Task instructions.
Read the records beneath this task and copy every line that contains the string "ItemVariantId".

Given records.
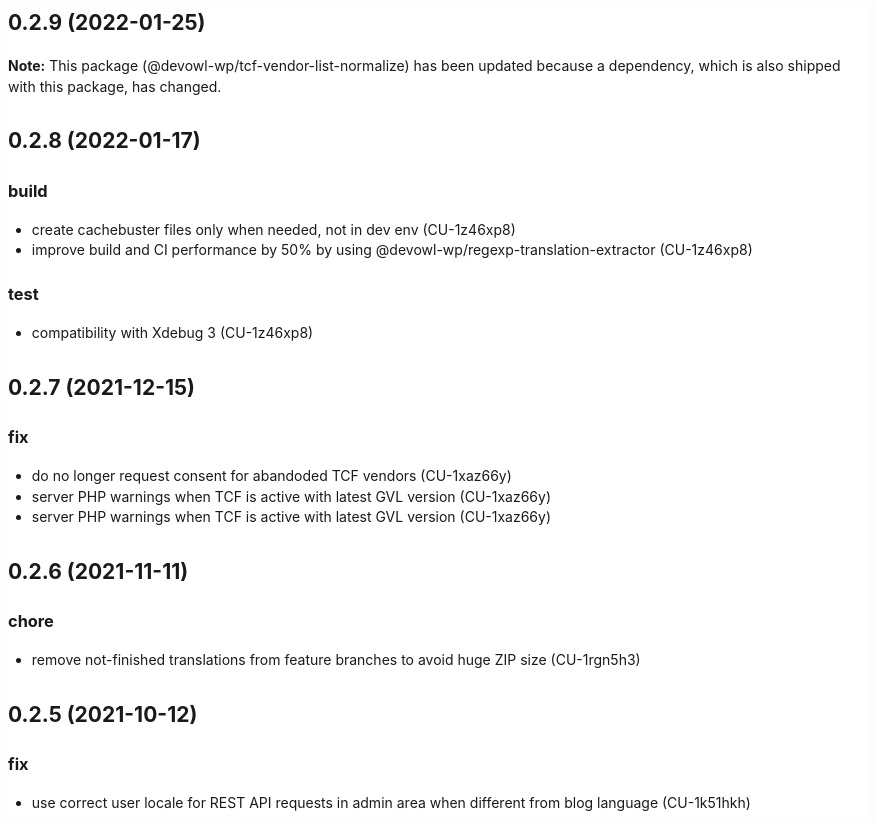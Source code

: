 ## 0.2.9 (2022-01-25)

**Note:** This package (@devowl-wp/tcf-vendor-list-normalize) has been updated because a dependency, which is also shipped with this package, has changed.





## 0.2.8 (2022-01-17)


### build

* create cachebuster files only when needed, not in dev env (CU-1z46xp8)
* improve build and CI performance by 50% by using @devowl-wp/regexp-translation-extractor (CU-1z46xp8)


### test

* compatibility with Xdebug 3 (CU-1z46xp8)





## 0.2.7 (2021-12-15)


### fix

* do no longer request consent for abandoded TCF vendors (CU-1xaz66y)
* server PHP warnings when TCF is active with latest GVL version (CU-1xaz66y)
* server PHP warnings when TCF is active with latest GVL version (CU-1xaz66y)





## 0.2.6 (2021-11-11)


### chore

* remove not-finished translations from feature branches to avoid huge ZIP size (CU-1rgn5h3)





## 0.2.5 (2021-10-12)


### fix

* use correct user locale for REST API requests in admin area when different from blog language (CU-1k51hkh)
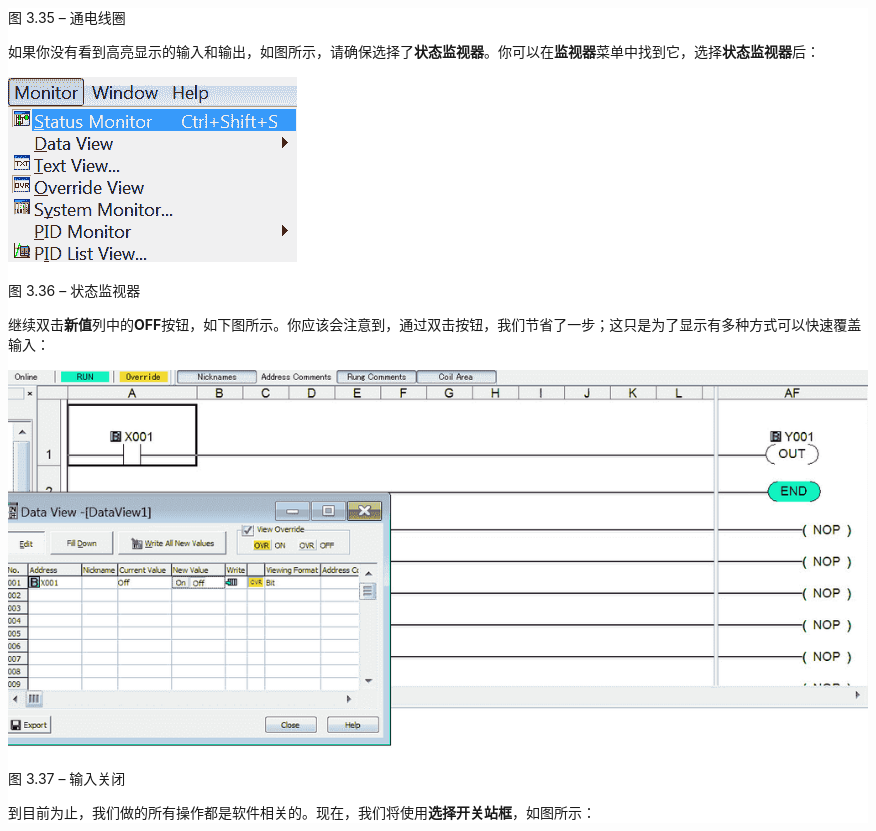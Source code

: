 图 3.35 – 通电线圈

如果你没有看到高亮显示的输入和输出，如图所示，请确保选择了**状态监视器**。你可以在**监视器**菜单中找到它，选择**状态监视器**后：

![图 3.36 – 状态监视器](img/Figure_3.36_B16321.jpg)

图 3.36 – 状态监视器

继续双击**新值**列中的**OFF**按钮，如下图所示。你应该会注意到，通过双击按钮，我们节省了一步；这只是为了显示有多种方式可以快速覆盖输入：

![图 3.37 – 输入关闭](img/Figure_3.37_B16321.jpg)

图 3.37 – 输入关闭

到目前为止，我们做的所有操作都是软件相关的。现在，我们将使用**选择开关站框**，如图所示：
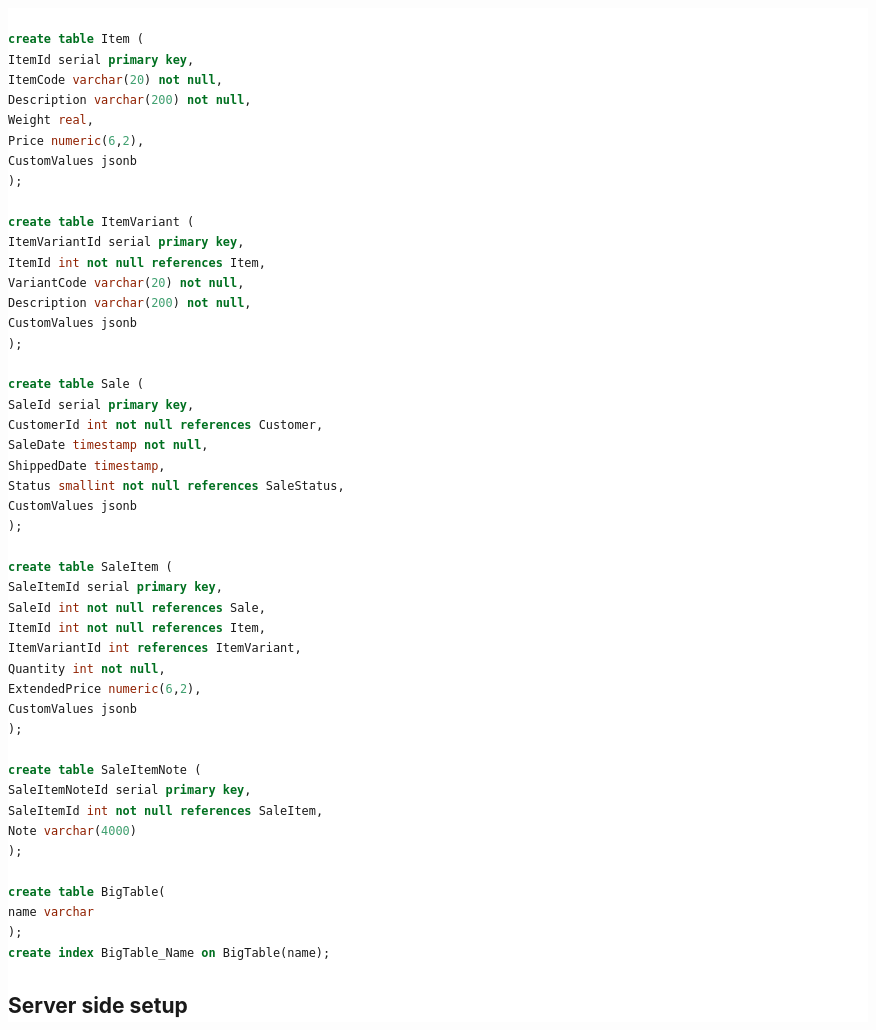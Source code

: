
 ```sql

create table Item (
ItemId serial primary key,
ItemCode varchar(20) not null,
Description varchar(200) not null,
Weight real,
Price numeric(6,2),
CustomValues jsonb
);

create table ItemVariant (
ItemVariantId serial primary key,
ItemId int not null references Item,
VariantCode varchar(20) not null,
Description varchar(200) not null,
CustomValues jsonb
);

create table Sale (
SaleId serial primary key,
CustomerId int not null references Customer,
SaleDate timestamp not null,
ShippedDate timestamp,
Status smallint not null references SaleStatus,
CustomValues jsonb
);

create table SaleItem (
SaleItemId serial primary key,
SaleId int not null references Sale,
ItemId int not null references Item,
ItemVariantId int references ItemVariant,
Quantity int not null,
ExtendedPrice numeric(6,2),
CustomValues jsonb
);

create table SaleItemNote (
SaleItemNoteId serial primary key,
SaleItemId int not null references SaleItem,
Note varchar(4000)
);

create table BigTable(
name varchar
);
create index BigTable_Name on BigTable(name);
```

Server side setup
-----------------
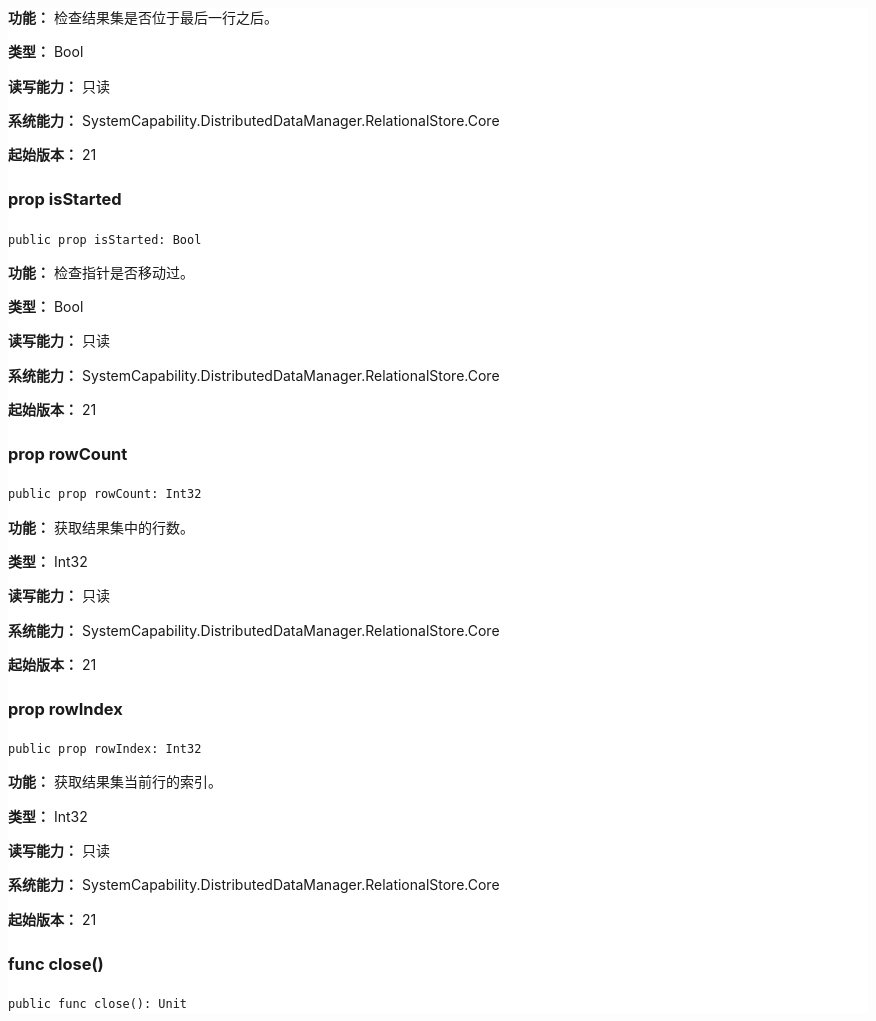 **功能：** 检查结果集是否位于最后一行之后。

**类型：** Bool

**读写能力：** 只读

**系统能力：** SystemCapability.DistributedDataManager.RelationalStore.Core

**起始版本：** 21

### prop isStarted

```cangjie
public prop isStarted: Bool
```

**功能：** 检查指针是否移动过。

**类型：** Bool

**读写能力：** 只读

**系统能力：** SystemCapability.DistributedDataManager.RelationalStore.Core

**起始版本：** 21

### prop rowCount

```cangjie
public prop rowCount: Int32
```

**功能：** 获取结果集中的行数。

**类型：** Int32

**读写能力：** 只读

**系统能力：** SystemCapability.DistributedDataManager.RelationalStore.Core

**起始版本：** 21

### prop rowIndex

```cangjie
public prop rowIndex: Int32
```

**功能：** 获取结果集当前行的索引。

**类型：** Int32

**读写能力：** 只读

**系统能力：** SystemCapability.DistributedDataManager.RelationalStore.Core

**起始版本：** 21

### func close()

```cangjie
public func close(): Unit
```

Task output.
ItemVariantId serial primary key,
ItemVariantId int references ItemVariant,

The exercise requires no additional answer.